Cover Stories with Chess Life #33: Adisa Banjoko
Jan 5th, 2021 by US Chess
If Jazz is America’s first great cultural export to the world, hip-hop is its second, and perhaps most important.
From its earliest days, emerging from DJ and MC battles in the south-south Bronx, the rise and growth of hip hop music and culture has been exponential, and today there is no corner of the globe where hip hop has not taken root, often in surprising ways. Originally born from the grinding experience of 1970s urban American life, today’s hip hop is a true creolization of cultures, mutating and transforming itself as it is constantly reinvented by its new fans and practitioners.
There are few who are as important in the history of hip-hop as is Robert Diggs, known to the world as RZA from Wu-Tang Clan. The main producer for most of the Wu-Tang’s albums, RZA is also an MC, a student of world religions and meditation, a practitioner of the martial arts, and a chess player.
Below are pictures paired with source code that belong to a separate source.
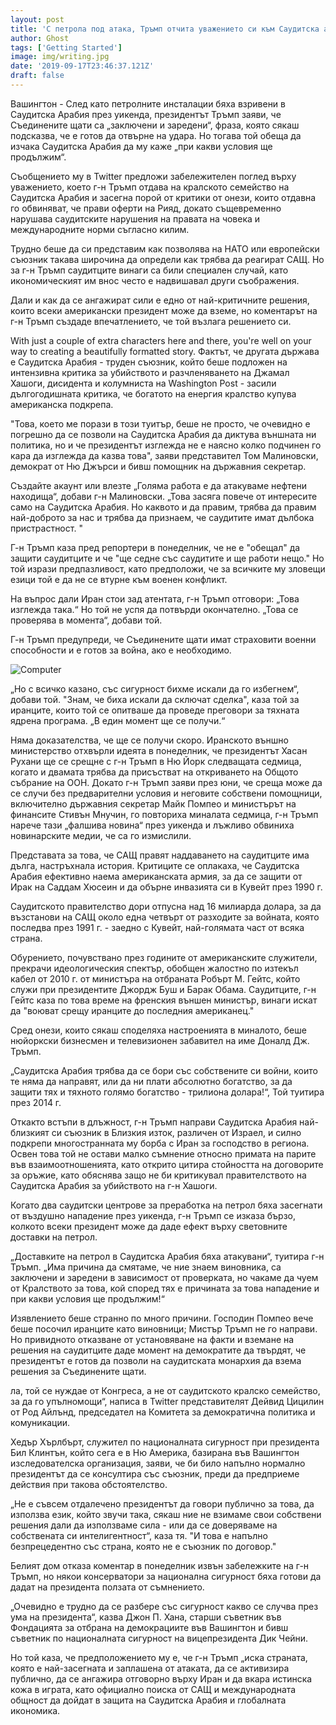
 ```yaml
---
layout: post
title: 'С петрола под атака, Тръмп отчита уважението си към Саудитска арабия'
author: Ghost
tags: ['Getting Started']
image: img/writing.jpg
date: '2019-09-17T23:46:37.121Z'
draft: false
---
```


Вашингтон - След като петролните инсталации бяха взривени в Саудитска Арабия през уикенда, президентът Тръмп заяви, че Съединените щати са „заключени и заредени“, фраза, която сякаш подсказва, че е готов да отвърне на удара. Но тогава той обеща да изчака Саудитска Арабия да му каже „при какви условия ще продължим“.

Съобщението му в Twitter предложи забележителен поглед върху уважението, което г-н Тръмп отдава на кралското семейство на Саудитска Арабия и засегна порой от критики от онези, които отдавна го обвиняват, че прави оферти на Рияд, докато същевременно нарушава саудитските нарушения на правата на човека и международните норми съгласно килим.

Трудно беше да си представим как позволява на НАТО или европейски съюзник такава широчина да определи как трябва да реагират САЩ. Но за г-н Тръмп саудитците винаги са били специален случай, като икономическият им внос често е надвишавал други съображения.

Дали и как да се ангажират сили е едно от най-критичните решения, които всеки американски президент може да вземе, но коментарът на г-н Тръмп създаде впечатлението, че той възлага решението си.

With just a couple of extra characters here and there, you're well on your way to creating a beautifully formatted story.
Фактът, че другата държава е Саудитска Арабия - труден съюзник, който беше подложен на интензивна критика за убийството и разчленяването на Джамал Хашоги, дисидента и колумниста на Washington Post - засили дългогодишната критика, че богатото на енергия кралство купува американска подкрепа.

"Това, което ме порази в този туитър, беше не просто, че очевидно е погрешно да се позволи на Саудитска Арабия да диктува външната ни политика, но и че президентът изглежда не е наясно колко подчинен го кара да изглежда да казва това", заяви представител Том Малиновски, демократ от Ню Джърси и бивш помощник на държавния секретар.

Създайте акаунт или влезте
„Голяма работа е да атакуваме нефтени находища“, добави г-н Малиновски. „Това засяга повече от интересите само на Саудитска Арабия. Но каквото и да правим, трябва да правим най-доброто за нас и трябва да признаем, че саудитите имат дълбока пристрастност. "

Г-н Тръмп каза пред репортери в понеделник, че не е "обещал" да защити саудитците и че "ще седне със саудитите и ще работи нещо." Но той изрази предпазливост, като предположи, че за всичките му зловещи езици той е да не се втурне към военен конфликт.

На въпрос дали Иран стои зад атентата, г-н Тръмп отговори: „Това изглежда така.“ Но той не успя да потвърди окончателно. „Това се проверява в момента“, добави той.

Г-н Тръмп предупреди, че Съединените щати имат страховити военни способности и е готов за война, ако е необходимо.

![Computer](img/trump.jpg)

„Но с всичко казано, със сигурност бихме искали да го избегнем“, добави той. "Знам, че биха искали да сключат сделка", каза той за иранците, които той се опитваше да проведе преговори за тяхната ядрена програма. „В един момент ще се получи.“

Няма доказателства, че ще се получи скоро. Иранското външно министерство отхвърли идеята в понеделник, че президентът Хасан Рухани ще се срещне с г-н Тръмп в Ню Йорк следващата седмица, когато и двамата трябва да присъстват на откриването на Общото събрание на ООН. Докато г-н Тръмп заяви през юни, че среща може да се случи без предварителни условия и неговите собствени помощници, включително държавния секретар Майк Помпео и министърът на финансите Стивън Мнучин, го повториха миналата седмица, г-н Тръмп нарече тази „фалшива новина“ през уикенда и лъжливо обвиниха новинарските медии, че са го измислили.

Представата за това, че САЩ правят наддаването на саудитците има дълга, настръхнала история. Критиците се оплакаха, че Саудитска Арабия ефективно наема американската армия, за да се защити от Ирак на Саддам Хюсеин и да обърне инвазията си в Кувейт през 1990 г.

Саудитското правителство дори отпусна над 16 милиарда долара, за да възстанови на САЩ около една четвърт от разходите за войната, която последва през 1991 г. - заедно с Кувейт, най-голямата част от всяка страна.

Обурението, почувствано през годините от американските служители, прекрачи идеологическия спектър, обобщен жалостно по изтекъл кабел от 2010 г. от министъра на отбраната Робърт М. Гейтс, който служи при президентите Джордж Буш и Барак Обама.
Саудитците, г-н Гейтс каза по това време на френския външен министър, винаги искат да "воюват срещу иранците до последния американец."

Сред онези, които сякаш споделяха настроенията в миналото, беше нюйоркски бизнесмен и телевизионен забавител на име Доналд Дж. Тръмп.

„Саудитска Арабия трябва да се бори със собствените си войни, които те няма да направят, или да ни плати абсолютно богатство, за да защити тях и тяхното голямо богатство - трилиона долара!“, Той туитира през 2014 г.

Откакто встъпи в длъжност, г-н Тръмп направи Саудитска Арабия най-близкият си съюзник в Близкия изток, различен от Израел, и силно подкрепи многостранната му борба с Иран за господство в региона. Освен това той не остави малко съмнение относно примата на парите във взаимоотношенията, като открито цитира стойността на договорите за оръжие, като обяснява защо не би критикувал правителството на Саудитска Арабия за убийството на г-н Хашоги.

Когато два саудитски центрове за преработка на петрол бяха засегнати от въздушно нападение през уикенда, г-н Тръмп се изказа бързо, колкото всеки президент може да даде ефект върху световните доставки на петрол.

„Доставките на петрол в Саудитска Арабия бяха атакувани“, туитира г-н Тръмп. „Има причина да смятаме, че ние знаем виновника, са заключени и заредени в зависимост от проверката, но чакаме да чуем от Кралството за това, кой според тях е причината за това нападение и при какви условия ще продължим!“

Изявлението беше странно по много причини. Господин Помпео вече беше посочил иранците като виновници; Мистър Тръмп не го направи. Но привидното отказване от установяване на факти и вземане на решения на саудитците даде момент на демократите да твърдят, че президентът е готов да позволи на саудитската монархия да взема решения за Съединените щати.

ла, той се нуждае от Конгреса, а не от саудитското кралско семейство, за да го упълномощи“, написа в Twitter представителят Дейвид Цицилин от Род Айлънд, председател на Комитета за демократична политика и комуникации.

Хедър Хърлбърт, служител по националната сигурност при президента Бил Клинтън, който сега е в Ню Америка, базирана във Вашингтон изследователска организация, заяви, че би било напълно нормално президентът да се консултира със съюзник, преди да предприеме действия при такова обстоятелство.

„Не е съвсем отдалечено президентът да говори публично за това, да използва език, който звучи така, сякаш ние не взимаме свои собствени решения дали да използваме сила - или да се доверяваме на собствената си интелигентност“, каза тя. "И това е напълно безпрецедентно със страна, която не е съюзник по договор."

Белият дом отказа коментар в понеделник извън забележките на г-н Тръмп, но някои консерватори за национална сигурност бяха готови да дадат на президента ползата от съмнението.

„Очевидно е трудно да се разбере със сигурност какво се случва през ума на президента“, казва Джон П. Хана, старши съветник във Фондацията за отбрана на демокрациите във Вашингтон и бивш съветник по националната сигурност на вицепрезидента Дик Чейни.

Но той каза, че предположението му е, че г-н Тръмп „иска страната, която е най-засегната и заплашена от атаката, да се активизира публично, да се ангажира отговорно върху Иран и да вкара истинска кожа в играта, като официално поиска от САЩ и международната общност да дойдат в защита на Саудитска Арабия и глобалната икономика.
Chess has long been intertwined with hip-hop culture and the Black American experience, from the barbershop like the one run by my friend Jerome Helm here in Omaha – check him out in the January issue of Chess Life Faces column – to the halls of academia, as shown by my old colleague Dr. Tommy J. Curry in his 2008 article “Hip Hop Tactics.” That’s in the Philosophy Looks at Chess volume edited by Ben Hale, where my “Garry Kasparov is a Cyborg” article can also be found.
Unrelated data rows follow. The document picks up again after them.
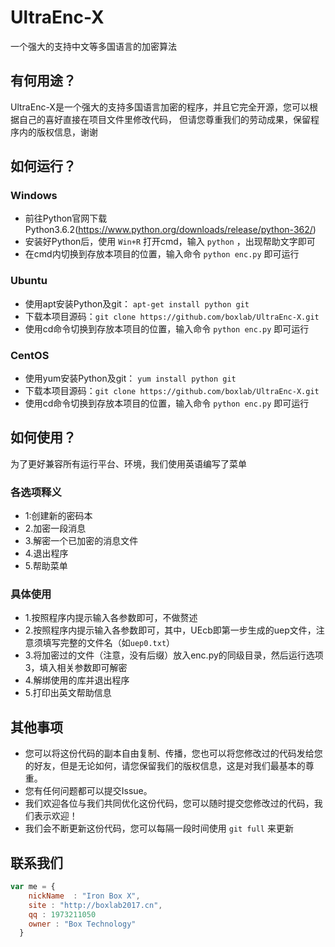 # UltraEnc-X
一个强大的支持中文等多国语言的加密算法
## 有何用途？
UltraEnc-X是一个强大的支持多国语言加密的程序，并且它完全开源，您可以根据自己的喜好直接在项目文件里修改代码，
但请您尊重我们的劳动成果，保留程序内的版权信息，谢谢
## 如何运行？
### Windows
* 前往Python官网下载Python3.6.2(https://www.python.org/downloads/release/python-362/)
* 安装好Python后，使用 `Win+R` 打开cmd，输入 `python` ，出现帮助文字即可
* 在cmd内切换到存放本项目的位置，输入命令 `python enc.py` 即可运行
### Ubuntu
* 使用apt安装Python及git： `apt-get install python git`
* 下载本项目源码：`git clone https://github.com/boxlab/UltraEnc-X.git`
* 使用cd命令切换到存放本项目的位置，输入命令 `python enc.py` 即可运行
### CentOS
* 使用yum安装Python及git： `yum install python git`
* 下载本项目源码：`git clone https://github.com/boxlab/UltraEnc-X.git`
* 使用cd命令切换到存放本项目的位置，输入命令 `python enc.py` 即可运行
## 如何使用？
为了更好兼容所有运行平台、环境，我们使用英语编写了菜单
### 各选项释义
* 1:创建新的密码本
* 2.加密一段消息
* 3.解密一个已加密的消息文件
* 4.退出程序
* 5.帮助菜单
### 具体使用
* 1.按照程序内提示输入各参数即可，不做赘述
* 2.按照程序内提示输入各参数即可，其中，UEcb即第一步生成的uep文件，注意须填写完整的文件名（如`uep0.txt`）
* 3.将加密过的文件（注意，没有后缀）放入enc.py的同级目录，然后运行选项3，填入相关参数即可解密
* 4.解绑使用的库并退出程序
* 5.打印出英文帮助信息
## 其他事项
* 您可以将这份代码的副本自由复制、传播，您也可以将您修改过的代码发给您的好友，但是无论如何，请您保留我们的版权信息，这是对我们最基本的尊重。
* 您有任何问题都可以提交Issue。
* 我们欢迎各位与我们共同优化这份代码，您可以随时提交您修改过的代码，我们表示欢迎！
* 我们会不断更新这份代码，您可以每隔一段时间使用 `git full` 来更新
## 联系我们
```javascript
var me = {
    nickName  : "Iron Box X",
    site : "http://boxlab2017.cn",
    qq : 1973211050
    owner : "Box Technology"
  }
```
What becomes apparent, when reading RZA’s books like the Tao of Wu and when reading this month’s Chess Life cover story, written by our guest Adisa Banjoko, is that chess and hip-hop are tied together, and that chess can be much more than the staid enterprise we sometimes limit ourselves to in our imagination.
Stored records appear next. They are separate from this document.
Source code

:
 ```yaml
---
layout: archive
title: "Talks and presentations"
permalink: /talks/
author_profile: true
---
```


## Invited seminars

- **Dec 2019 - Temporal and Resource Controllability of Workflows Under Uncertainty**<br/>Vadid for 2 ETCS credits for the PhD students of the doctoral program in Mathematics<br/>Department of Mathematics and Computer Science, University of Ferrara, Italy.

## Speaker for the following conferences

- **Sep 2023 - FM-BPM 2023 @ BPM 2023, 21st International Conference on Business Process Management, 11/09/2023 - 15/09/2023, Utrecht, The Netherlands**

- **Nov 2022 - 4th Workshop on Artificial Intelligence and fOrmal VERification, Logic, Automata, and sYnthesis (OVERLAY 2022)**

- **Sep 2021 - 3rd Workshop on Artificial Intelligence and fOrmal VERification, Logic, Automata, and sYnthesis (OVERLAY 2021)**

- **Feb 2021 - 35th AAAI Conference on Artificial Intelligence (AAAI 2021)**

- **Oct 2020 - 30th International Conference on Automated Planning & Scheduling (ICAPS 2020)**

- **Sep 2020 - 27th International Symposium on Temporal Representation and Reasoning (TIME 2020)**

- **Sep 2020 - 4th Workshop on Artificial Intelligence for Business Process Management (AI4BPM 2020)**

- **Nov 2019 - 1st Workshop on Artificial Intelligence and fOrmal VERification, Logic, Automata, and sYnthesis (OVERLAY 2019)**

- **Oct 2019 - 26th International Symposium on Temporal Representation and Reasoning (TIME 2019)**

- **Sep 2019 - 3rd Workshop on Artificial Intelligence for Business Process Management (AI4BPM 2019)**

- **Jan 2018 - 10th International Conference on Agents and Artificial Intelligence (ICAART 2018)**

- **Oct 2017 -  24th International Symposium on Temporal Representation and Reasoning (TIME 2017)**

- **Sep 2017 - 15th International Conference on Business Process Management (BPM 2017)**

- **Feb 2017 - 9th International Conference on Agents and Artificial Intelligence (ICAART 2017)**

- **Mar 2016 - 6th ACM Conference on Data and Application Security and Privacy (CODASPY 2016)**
We saw part of that in The Queen’s Gambit, a topic that Adisa talked about at length in a recent podcast episode (#141 of The Bishop’s Chronicles). We see a lot more of it in the interview, which ties chess to spirituality, the martial arts, and diet – veganism and tea. It’s a very different vision of our game than the hegemonic image would indicate, and I think a vision that we would all do well to consider these days.